Walking back with the glasses tucked away in a pocket, task done, I thought about getting a cup of coffee to sit for a while and catch a later bus. Why hurry back? I was feeling a bit disoriented, I realized, not vertigo, but something else. Hmmm. Not good. Nothing radical, you understand, but enough to get my attention out there alone on a sidewalk in the middle of Oakland. A walk along Broadway to the bus stop across from the Paramount theater to sit on a bench and take stock, twenty minutes yet to wait, deciding to cross the street to a familiar coffee shop and order two of their small chocolate muffins (I had them for the first time last week and thought after of ordering three.) and coffee. Twenty-five cents each for the muffins. The sugar in the muffins? The caffeine? The chocolate? I felt much better. Whatever was bugging me while I was walking had been pretty much erased.

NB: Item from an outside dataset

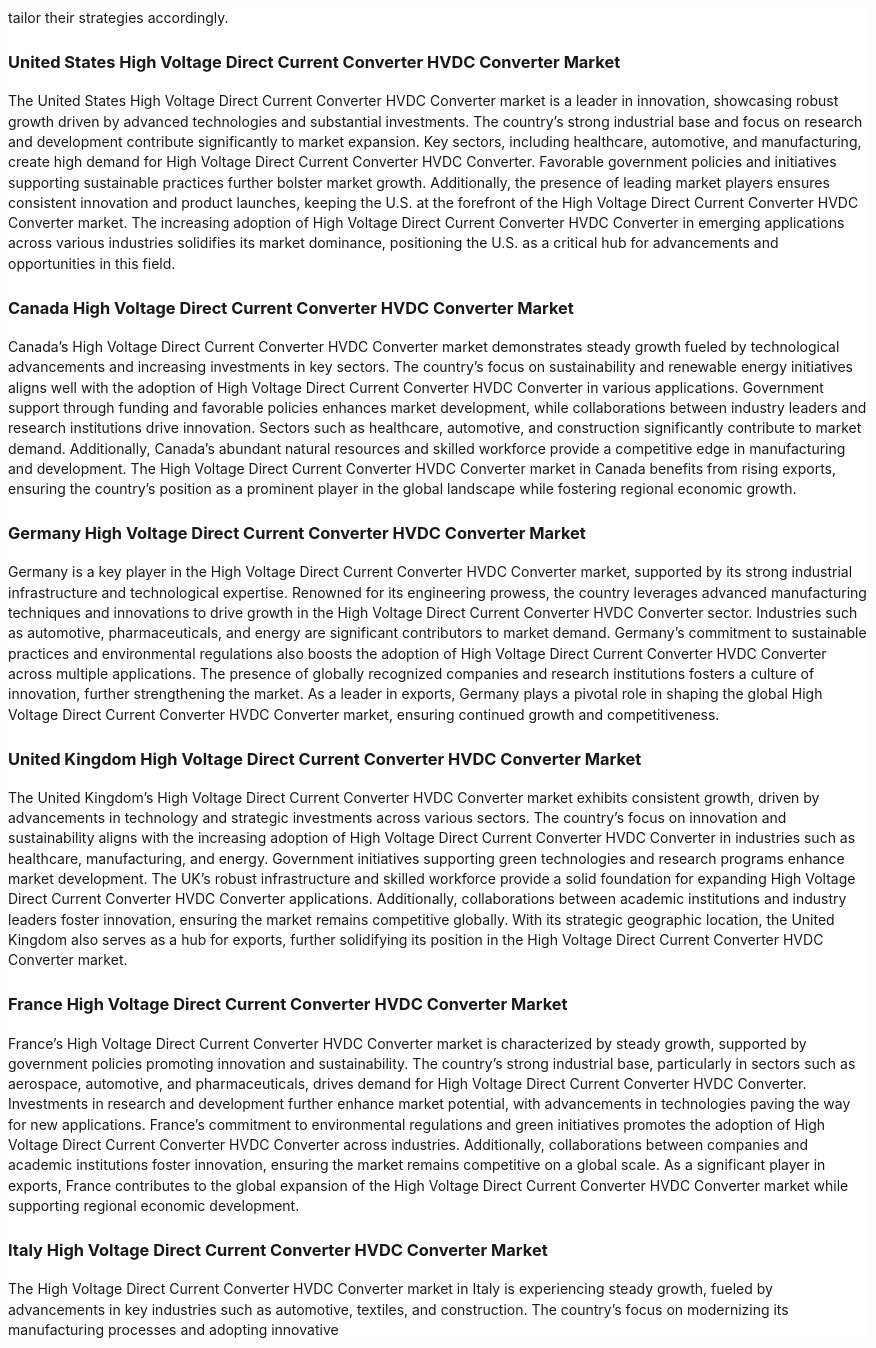 tailor their strategies accordingly.</p><h3>United States High Voltage Direct Current Converter HVDC Converter Market</h3><p>The United States High Voltage Direct Current Converter HVDC Converter market is a leader in innovation, showcasing robust growth driven by advanced technologies and substantial investments. The country&rsquo;s strong industrial base and focus on research and development contribute significantly to market expansion. Key sectors, including healthcare, automotive, and manufacturing, create high demand for High Voltage Direct Current Converter HVDC Converter. Favorable government policies and initiatives supporting sustainable practices further bolster market growth. Additionally, the presence of leading market players ensures consistent innovation and product launches, keeping the U.S. at the forefront of the High Voltage Direct Current Converter HVDC Converter market. The increasing adoption of High Voltage Direct Current Converter HVDC Converter in emerging applications across various industries solidifies its market dominance, positioning the U.S. as a critical hub for advancements and opportunities in this field.</p><h3>Canada High Voltage Direct Current Converter HVDC Converter Market</h3><p>Canada&rsquo;s High Voltage Direct Current Converter HVDC Converter market demonstrates steady growth fueled by technological advancements and increasing investments in key sectors. The country&rsquo;s focus on sustainability and renewable energy initiatives aligns well with the adoption of High Voltage Direct Current Converter HVDC Converter in various applications. Government support through funding and favorable policies enhances market development, while collaborations between industry leaders and research institutions drive innovation. Sectors such as healthcare, automotive, and construction significantly contribute to market demand. Additionally, Canada&rsquo;s abundant natural resources and skilled workforce provide a competitive edge in manufacturing and development. The High Voltage Direct Current Converter HVDC Converter market in Canada benefits from rising exports, ensuring the country&rsquo;s position as a prominent player in the global landscape while fostering regional economic growth.</p><h3>Germany High Voltage Direct Current Converter HVDC Converter Market</h3><p>Germany is a key player in the High Voltage Direct Current Converter HVDC Converter market, supported by its strong industrial infrastructure and technological expertise. Renowned for its engineering prowess, the country leverages advanced manufacturing techniques and innovations to drive growth in the High Voltage Direct Current Converter HVDC Converter sector. Industries such as automotive, pharmaceuticals, and energy are significant contributors to market demand. Germany&rsquo;s commitment to sustainable practices and environmental regulations also boosts the adoption of High Voltage Direct Current Converter HVDC Converter across multiple applications. The presence of globally recognized companies and research institutions fosters a culture of innovation, further strengthening the market. As a leader in exports, Germany plays a pivotal role in shaping the global High Voltage Direct Current Converter HVDC Converter market, ensuring continued growth and competitiveness.</p><h3>United Kingdom High Voltage Direct Current Converter HVDC Converter Market</h3><p>The United Kingdom&rsquo;s High Voltage Direct Current Converter HVDC Converter market exhibits consistent growth, driven by advancements in technology and strategic investments across various sectors. The country&rsquo;s focus on innovation and sustainability aligns with the increasing adoption of High Voltage Direct Current Converter HVDC Converter in industries such as healthcare, manufacturing, and energy. Government initiatives supporting green technologies and research programs enhance market development. The UK&rsquo;s robust infrastructure and skilled workforce provide a solid foundation for expanding High Voltage Direct Current Converter HVDC Converter applications. Additionally, collaborations between academic institutions and industry leaders foster innovation, ensuring the market remains competitive globally. With its strategic geographic location, the United Kingdom also serves as a hub for exports, further solidifying its position in the High Voltage Direct Current Converter HVDC Converter market.</p><h3>France High Voltage Direct Current Converter HVDC Converter Market</h3><p>France&rsquo;s High Voltage Direct Current Converter HVDC Converter market is characterized by steady growth, supported by government policies promoting innovation and sustainability. The country&rsquo;s strong industrial base, particularly in sectors such as aerospace, automotive, and pharmaceuticals, drives demand for High Voltage Direct Current Converter HVDC Converter. Investments in research and development further enhance market potential, with advancements in technologies paving the way for new applications. France&rsquo;s commitment to environmental regulations and green initiatives promotes the adoption of High Voltage Direct Current Converter HVDC Converter across industries. Additionally, collaborations between companies and academic institutions foster innovation, ensuring the market remains competitive on a global scale. As a significant player in exports, France contributes to the global expansion of the High Voltage Direct Current Converter HVDC Converter market while supporting regional economic development.</p><h3>Italy High Voltage Direct Current Converter HVDC Converter Market</h3><p>The High Voltage Direct Current Converter HVDC Converter market in Italy is experiencing steady growth, fueled by advancements in key industries such as automotive, textiles, and construction. The country&rsquo;s focus on modernizing its manufacturing processes and adopting innovative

We'll talk about this with the doctor at an upcoming exam next week, he'd recommended a neurologist the last time this happened, maybe I'll actually make an appointment. Still, feeling better, on the bus, back home now after eleven with the sun coming out, glasses in hand. Well, glasses sitting on the side table beside a chair in front of the TV.

The odd picture or two, this one to see what it would look like, the colors, who knows? This one because it's Halloween. This one because, well, how could I not? Many decisions to make as you're walking with a camera in hand. Don't you think? Now, now. Be nice.

Short episodes of disorientation aside, they really don't happen very often and they seem less intense as time goes on, this aside, I decided last week that life is short and there's no reason not to buy whatever is the latest and greatest toy in this digital camera business when it's announced. So I ordered one of the Nikon D3s models last Sunday, B&H saying it should be in and ship in two weeks. Best to make full use of them now while I'm pretty much dizzy free rather than later when I might not be. Dizzy free. There's no logical reason for what I did, ordering that camera, so I'll just say the hell with it: I ordered it, it's coming, maybe it will make my day, maybe it won't, here in Oakland.

Is this something to worry about?

About buying the camera or the vertigo-like episode?

The camera I understand in the sense rationality doesn't apply. The vertigo, though, sounds ominous.

I don't know. Not ominous. Potentially ominous. As I said, it comes now and again, in the beginning in the late afternoons, but again rarely and less intense each time. I'm sixty-six. What are you supposed to feel like when you're sixty-six? Do you get up every morning and do pushups, say hup! hup! hup! to the man in the mirror before putting on trunks and swimming the lake?

I wouldn't swim that lake.

Exactly. Some things you know, some things you don't. Mention it to the medicos, if you think it will help, otherwise pass the sake and snap the occasional photograph.

And write about it here?

I'm not sure that's the best idea, but again, we're winging it. Or maybe whinging it. Flying blind. Here in Oakland.


 
The photograph was taken of a Walden Pond book store window display last week with a Nikon D3 mounted with a 24 - 70mm f 2.8 Nikkor G lens at f 2.8 at 1/100th second, ISO 200.